Anacany Barrera has been involved with Illinois Imagines for the past five years, since she started her position as coordinator of the YWCA Chicago rape crisis call center.
"What would you like to see in the future for this space, especially?" Newsy's Melissa Prax asked. Barrera answered: "For the hotline, I would like to see it go digital. And so right now we're unable to offer crisis intervention through text, and I think that's kind of the future of where we want to take a lot of some of the services that we provide, that we can do in formats that anyone can do. And so ... I think one of the next things that we're looking for is just funding and partners to be able to grow the technology to make it more accessible."

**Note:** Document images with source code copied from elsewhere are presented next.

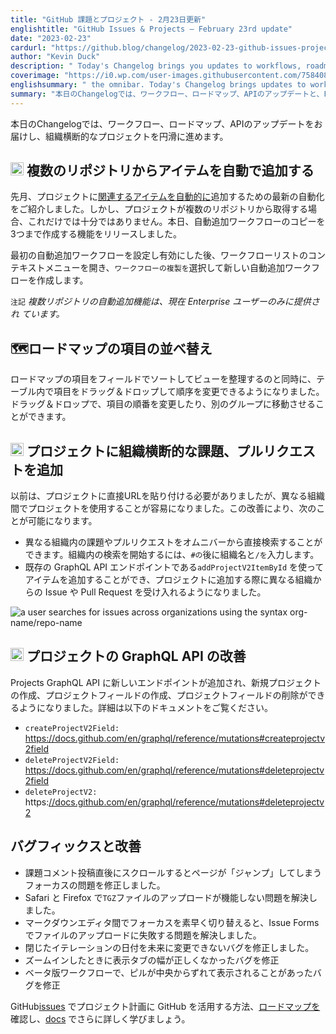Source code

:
 ```yaml
---
title: "GitHub 課題とプロジェクト - 2月23日更新"
englishtitle: "GitHub Issues & Projects – February 23rd update"
date: "2023-02-23"
cardurl: "https://github.blog/changelog/2023-02-23-github-issues-projects-february-23rd-update"
author: "Kevin Duck"
description: " Today's Changelog brings you updates to workflows, roadmaps, our API and makes cross organization projects a breeze!  Automatically add items from multiple repositories  Last month, we shared the latest automation to help you automatically add relevant items to your project! However, if your project pulls from multiple repositories, this wasn't enough. Today, we're shipping the ability to create up to 3 copies of the auto-add workflow.  After configuring and enabling the initial auto-add workflow, open the context menu in the workflow list and select Duplicate workflow to create a new auto-add workflow.  Note Multi-repository auto-add is currently only shipped to Enterprise users  🗺 Reordering roadmap items  Alongside sorting your roadmap items by a field to organize your view, you can now reorder your items by dragging and dropping them in the table. Quickly make adjustments to the ordering of your items or move them to a different group altogether with the new drag-and-drop functionality.  Add cross-organization issues and pull requests to Projects  We've made it easier to use Projects across different organizations, previously this required pasting URLs to a project directly. With this improvement you can:  Search within different organizations for issues or pull requests directly from the omnibar. Just hit # followed by the organization name and a / to start searching with"
coverimage: "https://i0.wp.com/user-images.githubusercontent.com/7584089/220968252-ab56cf88-b42f-4d14-a44b-b84e645d6262.png?ssl=1"
englishsummary: " the omnibar. Today's Changelog brings updates to workflows, roadmaps, the API, and the ability to add cross-organization issues and pull requests to Projects, making cross organization projects easier."
summary: "本日のChangelogでは、ワークフロー、ロードマップ、APIのアップデートと、Projectsに組織横断的な課題やプルリクエストを追加できるようになり、組織横断的なプロジェクトをより簡単に行えるようになりました。"
---
```


<p>本日のChangelogでは、ワークフロー、ロードマップ、APIのアップデートをお届けし、組織横断的なプロジェクトを円滑に進めます。</p>
<h2 id="&#x2795;-automatically-add-items-from-multiple-repositories" id="&#x2795;-automatically-add-items-from-multiple-repositories" ><img src="https://s.w.org/images/core/emoji/14.0.0/72x72/2795.png" alt="➕" class="wp-smiley" style="height: 1em; max-height: 1em;" /> 複数のリポジトリからアイテムを自動で追加する<a href="#&#x2795;-automatically-add-items-from-multiple-repositories" class="heading-link pl-2 text-italic text-bold" aria-label="&#x2795; Automatically add items from multiple repositories"></a></h2>
<p>先月、プロジェクトに<a href="https://github.blog/changelog/2023-01-19-github-issues-january-19th-update/#%F0%9F%A4%96-automatically-add-project-items-enterprise-accounts-only">関連するアイテムを自動的に</a>追加するための最新の自動化をご紹介しました。しかし、プロジェクトが複数のリポジトリから取得する場合、これだけでは十分ではありません。本日、自動追加ワークフローのコピーを3つまで作成する機能をリリースしました。</p>
<p>最初の自動追加ワークフローを設定し有効にした後、ワークフローリストのコンテキストメニューを開き、<code>ワークフローの複製を</code>選択して新しい自動追加ワークフローを作成します。</p>
<p><code>注記</code> <em>複数リポジトリの自動追加機能は、現在 Enterprise ユーザーのみに提供され ています。</em></p>

<h2 id="world_map-reordering-roadmap-items" id="world_map-reordering-roadmap-items" ><g-emoji fallback-src="https://github.githubassets.com/images/icons/emoji/unicode/1f5fa.png?v8" alias="world_map">🗺</g-emoji>ロードマップの項目の並べ替え<a href="#world_map-reordering-roadmap-items" class="heading-link pl-2 text-italic text-bold" aria-label="&lt;g-emoji fallback-src=&quot;https://github.githubassets.com/images/icons/emoji/unicode/1f5fa.png?v8&quot; alias=&quot;world_map&quot;&gt;&#128506;&lt;/g-emoji&gt; Reordering roadmap items"></a></h2>
<p>ロードマップの項目をフィールドでソートしてビューを整理するのと同時に、テーブル内で項目をドラッグ＆ドロップして順序を変更できるようになりました。ドラッグ＆ドロップで、項目の順番を変更したり、別のグループに移動させることができます。</p>

<h2 id="&#x2194;-add-cross-organization-issues-and-pull-requests-to-projects" id="&#x2194;-add-cross-organization-issues-and-pull-requests-to-projects" ><img src="https://s.w.org/images/core/emoji/14.0.0/72x72/2194.png" alt="↔" class="wp-smiley" style="height: 1em; max-height: 1em;" /> プロジェクトに組織横断的な課題、プルリクエストを追加<a href="#&#x2194;-add-cross-organization-issues-and-pull-requests-to-projects" class="heading-link pl-2 text-italic text-bold" aria-label="&#x2194; Add cross-organization issues and pull requests to Projects"></a></h2>
<p>以前は、プロジェクトに直接URLを貼り付ける必要がありましたが、異なる組織間でプロジェクトを使用することが容易になりました。この改善により、次のことが可能になります。</p>
<ul>
<li>異なる組織内の課題やプルリクエストをオムニバーから直接検索することができます。組織内の検索を開始するには、<code>#の</code>後に組織名と<code>/を</code>入力します。 </li>
<li>既存の GraphQL API エンドポイントである<code>addProjectV2ItemById</code> を使ってアイテムを追加することができ、プロジェクトに追加する際に異なる組織からの Issue や Pull Request を受け入れるようになりました。 </li>
</ul>
<p><img decoding="async" src="https://i0.wp.com/user-images.githubusercontent.com/7584089/220968252-ab56cf88-b42f-4d14-a44b-b84e645d6262.png?ssl=1" alt="a user searches for issues across organizations using the syntax org-name/repo-name" data-recalc-dims="1"></p>
<h2 id="&#x1f4ca;-projects-graphql-api-improvements" id="&#x1f4ca;-projects-graphql-api-improvements" ><img src="https://s.w.org/images/core/emoji/14.0.0/72x72/1f4ca.png" alt="📊" class="wp-smiley" style="height: 1em; max-height: 1em;" /> プロジェクトの GraphQL API の改善<a href="#&#x1f4ca;-projects-graphql-api-improvements" class="heading-link pl-2 text-italic text-bold" aria-label="&#x1f4ca; Projects GraphQL API improvements"></a></h2>
<p>Projects GraphQL API に新しいエンドポイントが追加され、新規プロジェクトの作成、プロジェクトフィールドの作成、プロジェクトフィールドの削除ができるようになりました。詳細は以下のドキュメントをご覧ください。</p>
<ul>
<li><code>createProjectV2Field:</code> <a href="https://docs.github.com/en/graphql/reference/mutations#createprojectv2field">https://docs.github.com/en/graphql/reference/mutations#createprojectv2field</a></li>
<li><code>deleteProjectV2Field:</code> <a href="https://docs.github.com/en/graphql/reference/mutations#deleteprojectv2field">https://docs.github.com/en/graphql/reference/mutations#deleteprojectv2field</a></li>
<li><code>deleteProjectV2:</code> https:<a href="https://docs.github.com/en/graphql/reference/mutations#deleteprojectv2">//docs.github.com/en/graphql/reference/mutations#deleteprojectv2</a></li>
</ul>
<h2 id="sparkles-bug-fixes-and-improvements" id="sparkles-bug-fixes-and-improvements" >バグフィックスと改善<a href="#sparkles-bug-fixes-and-improvements" class="heading-link pl-2 text-italic text-bold" aria-label="&lt;g-emoji fallback-src=&quot;https://github.githubassets.com/images/icons/emoji/unicode/2728.png?v8&quot; alias=&quot;sparkles&quot;&gt;&#10024;&lt;/g-emoji&gt; Bug fixes and improvements"></a></h2>
<ul>
<li>課題コメント投稿直後にスクロールするとページが「ジャンプ」してしまうフォーカスの問題を修正しました。 </li>
<li>Safari と Firefox で<code>TGZ</code>ファイルのアップロードが機能しない問題を解決しました。 </li>
<li>マークダウンエディタ間でフォーカスを素早く切り替えると、Issue Forms でファイルのアップロードに失敗する問題を解決しました。 </li>
<li>閉じたイテレーションの日付を未来に変更できないバグを修正しました。</li>
<li>ズームインしたときに表示タブの幅が正しくなかったバグを修正 </li>
<li>ベータ版ワークフローで、ピルが中央からずれて表示されることがあったバグを修正</li>
</ul>
<p>GitHub<a href="http://github.com/features/issues">issues</a> でプロジェクト計画に GitHub を活用する方法、<a href="https://github.com/orgs/github/projects/4247/views/7">ロードマップを</a>確認し、<a href="https://docs.github.com/issues">docs</a> でさらに詳しく学びましょう。</p>


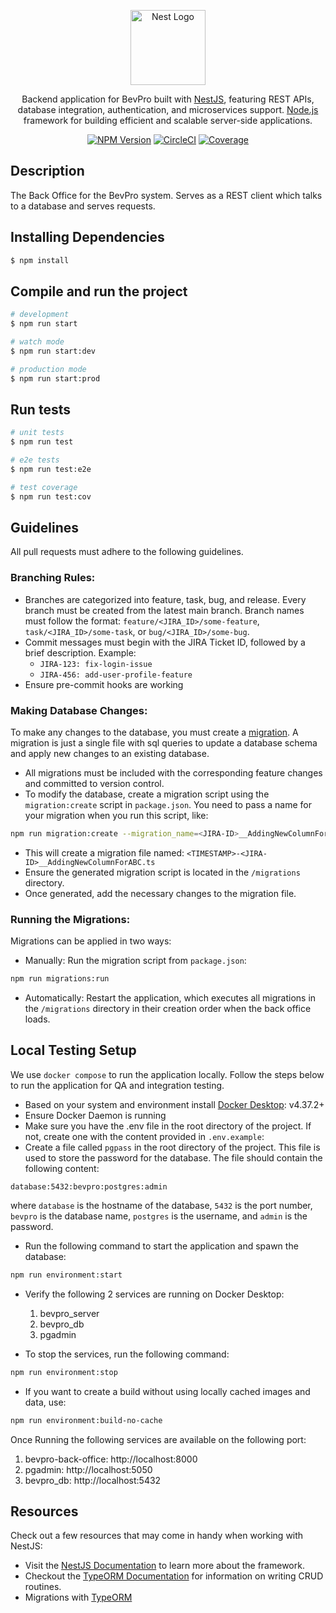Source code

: <p style="text-align: center">
  <a href="https://nestjs.com/" target="blank"><img src="https://nestjs.com/img/logo-small.svg" width="120" alt="Nest Logo" /></a>
</p>

[circleci-image]: https://img.shields.io/circleci/build/github/nestjs/nest/master?token=abc123def456

[circleci-url]: https://circleci.com/gh/nestjs/nest

  <p style="text-align: center">Backend application for BevPro built with <a href="https://github.com/nestjs/nest"> NestJS</a>, featuring REST APIs, database integration, authentication, and microservices support. <a href="http://nodejs.org" target="_blank">Node.js</a> framework for building efficient and scalable server-side applications.</p>
    <p style="text-align: center">
<a href="https://www.npmjs.com/~nestjscore" target="_blank"><img src="https://img.shields.io/npm/v/@nestjs/core.svg" alt="NPM Version" /></a>
<a href="https://circleci.com/gh/nestjs/nest" target="_blank"><img src="https://img.shields.io/circleci/build/github/nestjs/nest/master" alt="CircleCI" /></a>
<a href="https://coveralls.io/github/nestjs/nest?branch=master" target="_blank"><img src="https://coveralls.io/repos/github/nestjs/nest/badge.svg?branch=master#9" alt="Coverage" /></a>
</p>

## Description

The Back Office for the BevPro system. Serves as a REST client which talks to a database and serves requests.

## Installing Dependencies

```bash
$ npm install
```

## Compile and run the project

```bash
# development
$ npm run start

# watch mode
$ npm run start:dev

# production mode
$ npm run start:prod
```

## Run tests

```bash
# unit tests
$ npm run test

# e2e tests
$ npm run test:e2e

# test coverage
$ npm run test:cov
```

## Guidelines

All pull requests must adhere to the following guidelines.

### Branching Rules:

- Branches are categorized into feature, task, bug, and release.
  Every branch must be created from the latest main branch.
  Branch names must follow the format:
  `feature/<JIRA_ID>/some-feature`, `task/<JIRA_ID>/some-task`, or `bug/<JIRA_ID>/some-bug`.
- Commit messages must begin with the JIRA Ticket ID, followed by a brief description. Example:
    - `JIRA-123: fix-login-issue`
    - `JIRA-456: add-user-profile-feature`
- Ensure pre-commit hooks are working

### Making Database Changes:

To make any changes to the database, you must create
a [migration](https://docs.nestjs.com/techniques/database#migrations). A migration is just a single file
with sql queries to update a database schema and apply new changes to an existing database.

- All migrations must be included with the corresponding feature changes and committed to version control.
- To modify the database, create a migration script using the `migration:create` script in `package.json`. You need to
  pass a name for your migration when you run this script, like:

```bash
npm run migration:create --migration_name=<JIRA-ID>__AddingNewColumnForABC
```

- This will create a migration file named: `<TIMESTAMP>-<JIRA-ID>__AddingNewColumnForABC.ts`
- Ensure the generated migration script is located in the `/migrations` directory.
- Once generated, add the necessary changes to the migration file.

### Running the Migrations:

Migrations can be applied in two ways:

- Manually: Run the migration script from `package.json`:

``` bash
npm run migrations:run
```

- Automatically: Restart the application, which executes all migrations in the `/migrations` directory in their creation
  order when the back office loads.

## Local Testing Setup

We use `docker compose` to run the application locally. Follow the steps below to run the application for QA and
integration testing.

- Based on your system and environment install [Docker Desktop](https://docs.docker.com/desktop/): v4.37.2+
- Ensure Docker Daemon is running
- Make sure you have the .env file in the root directory of the project. If not, create one with the content provided in
  `.env.example`:
- Create a file called `pgpass` in the root directory of the project. This file is used to store the password for the
  database. The file should contain the following content:

```
database:5432:bevpro:postgres:admin
```

where `database` is the hostname of the database, `5432` is the port number, `bevpro` is the database name, `postgres`
is the username, and `admin` is the password.

- Run the following command to start the application and spawn the database:

```bash
npm run environment:start
```

- Verify the following 2 services are running on Docker Desktop:
    1. bevpro_server
    2. bevpro_db
    3. pgadmin

- To stop the services, run the following command:

```bash
npm run environment:stop
```

- If you want to create a build without using locally cached images and data, use:

```bash
npm run environment:build-no-cache 
```

Once Running the following services are available on the following port:

1. bevpro-back-office: http://localhost:8000
2. pgadmin: http://localhost:5050
3. bevpro_db: http://localhost:5432

## Resources

Check out a few resources that may come in handy when working with NestJS:

- Visit the [NestJS Documentation](https://docs.nestjs.com) to learn more about the framework.
- Checkout the [TypeORM Documentation](https://typeorm.io/) for information on writing CRUD routines.
- Migrations with [TypeORM](https://typeorm.io/migrations#how-migrations-work)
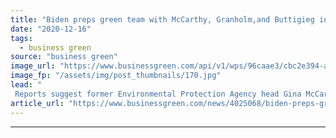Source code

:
 ```yaml
---
title: "Biden preps green team with McCarthy, Granholm,and Buttigieg in the frame"
date: "2020-12-16"
tags: 
  - business green
source: "business green"
image_url: "https://www.businessgreen.com/api/v1/wps/96caae3/cbc2e394-a6dc-4e98-8046-2ada501d7db0/5/BIDEN-Joe-2020-23-C-Gage-Skidmore-Flickr-CC-BY-SA-2-0-185x114.jpg"
image_fp: "/assets/img/post_thumbnails/170.jpg"
lead: "
 Reports suggest former Environmental Protection Agency head Gina McCarthy is set to be appointed as domestic climate czar ..."
article_url: "https://www.businessgreen.com/news/4025068/biden-preps-green-team-mccarthy-granholm-buttigieg-frame"
---
```


---
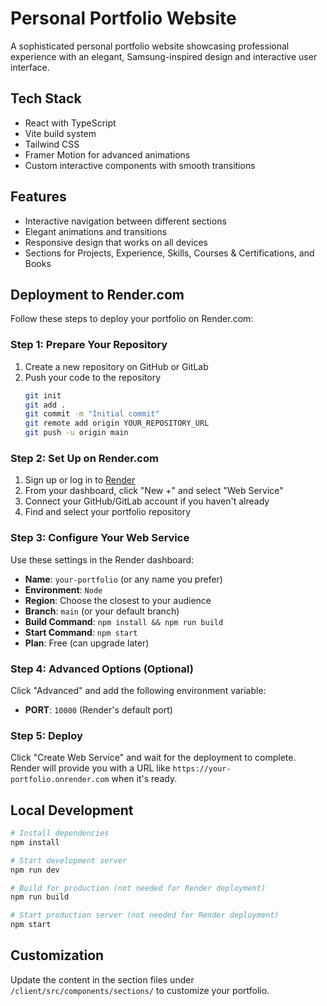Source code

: # Personal Portfolio Website

A sophisticated personal portfolio website showcasing professional experience with an elegant, Samsung-inspired design and interactive user interface.

## Tech Stack

- React with TypeScript
- Vite build system
- Tailwind CSS
- Framer Motion for advanced animations
- Custom interactive components with smooth transitions

## Features

- Interactive navigation between different sections
- Elegant animations and transitions
- Responsive design that works on all devices
- Sections for Projects, Experience, Skills, Courses & Certifications, and Books

## Deployment to Render.com

Follow these steps to deploy your portfolio on Render.com:

### Step 1: Prepare Your Repository

1. Create a new repository on GitHub or GitLab
2. Push your code to the repository
   ```bash
   git init
   git add .
   git commit -m "Initial commit"
   git remote add origin YOUR_REPOSITORY_URL
   git push -u origin main
   ```

### Step 2: Set Up on Render.com

1. Sign up or log in to [Render](https://dashboard.render.com/)
2. From your dashboard, click "New +" and select "Web Service"
3. Connect your GitHub/GitLab account if you haven't already
4. Find and select your portfolio repository

### Step 3: Configure Your Web Service

Use these settings in the Render dashboard:
- **Name**: `your-portfolio` (or any name you prefer)
- **Environment**: `Node`
- **Region**: Choose the closest to your audience
- **Branch**: `main` (or your default branch)
- **Build Command**: `npm install && npm run build`
- **Start Command**: `npm start`
- **Plan**: Free (can upgrade later)

### Step 4: Advanced Options (Optional)

Click "Advanced" and add the following environment variable:
- **PORT**: `10000` (Render's default port)

### Step 5: Deploy

Click "Create Web Service" and wait for the deployment to complete. Render will provide you with a URL like `https://your-portfolio.onrender.com` when it's ready.

## Local Development

```bash
# Install dependencies
npm install

# Start development server
npm run dev

# Build for production (not needed for Render deployment)
npm run build

# Start production server (not needed for Render deployment)
npm start
```

## Customization

Update the content in the section files under `/client/src/components/sections/` to customize your portfolio.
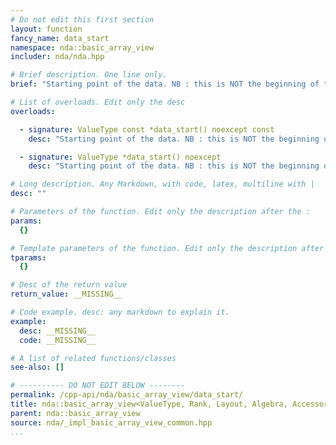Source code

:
 ```yaml
---
# Do not edit this first section
layout: function
fancy_name: data_start
namespace: nda::basic_array_view
includer: nda/nda.hpp

# Brief description. One line only.
brief: "Starting point of the data. NB : this is NOT the beginning of the memory block for a view in general"

# List of overloads. Edit only the desc
overloads:

  - signature: ValueType const *data_start() noexcept const
    desc: "Starting point of the data. NB : this is NOT the beginning of the memory block for a view in general"

  - signature: ValueType *data_start() noexcept
    desc: "Starting point of the data. NB : this is NOT the beginning of the memory block for a view in general"

# Long description. Any Markdown, with code, latex, multiline with |
desc: ""

# Parameters of the function. Edit only the description after the :
params:
  {}

# Template parameters of the function. Edit only the description after the :
tparams:
  {}

# Desc of the return value
return_value: __MISSING__

# Code example. desc: any markdown to explain it.
example:
  desc: __MISSING__
  code: __MISSING__

# A list of related functions/classes
see-also: []

# ---------- DO NOT EDIT BELOW --------
permalink: /cpp-api/nda/basic_array_view/data_start/
title: nda::basic_array_view<ValueType, Rank, Layout, Algebra, AccessorPolicy, OwningPolicy>::data_start
parent: nda::basic_array_view
source: nda/_impl_basic_array_view_common.hpp
...
```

Data from The Illinois Coalition Against Sexual Assault shows that the number of survivors with disabilities who were assisted by rape crisis centers more than tripled from 2008 to 2017.
But Barrera says there's more work to be done from the rape crisis center perspective.
A federally funded project from the Vera Institute of Justice created a specific set of measurements to ensure rape crisis centers are accessible. For example, one indicator seeks to ensure centers prioritize violence against people with disabilities and deaf individuals. The report lists several ways to do this:
— "Specifically mentioning people with disabilities and Deaf people in agency's public outreach brochure or social media accounts. — "Including efforts to increase agency's accessibility for people with disabilities and Deaf people in agency's strategic plan. — "Having an internal committee or work group focused on enhancing the agency’s response to sexual violence against people with disabilities and Deaf people. — "Having a client non-discrimination policy that explicitly includes disability status."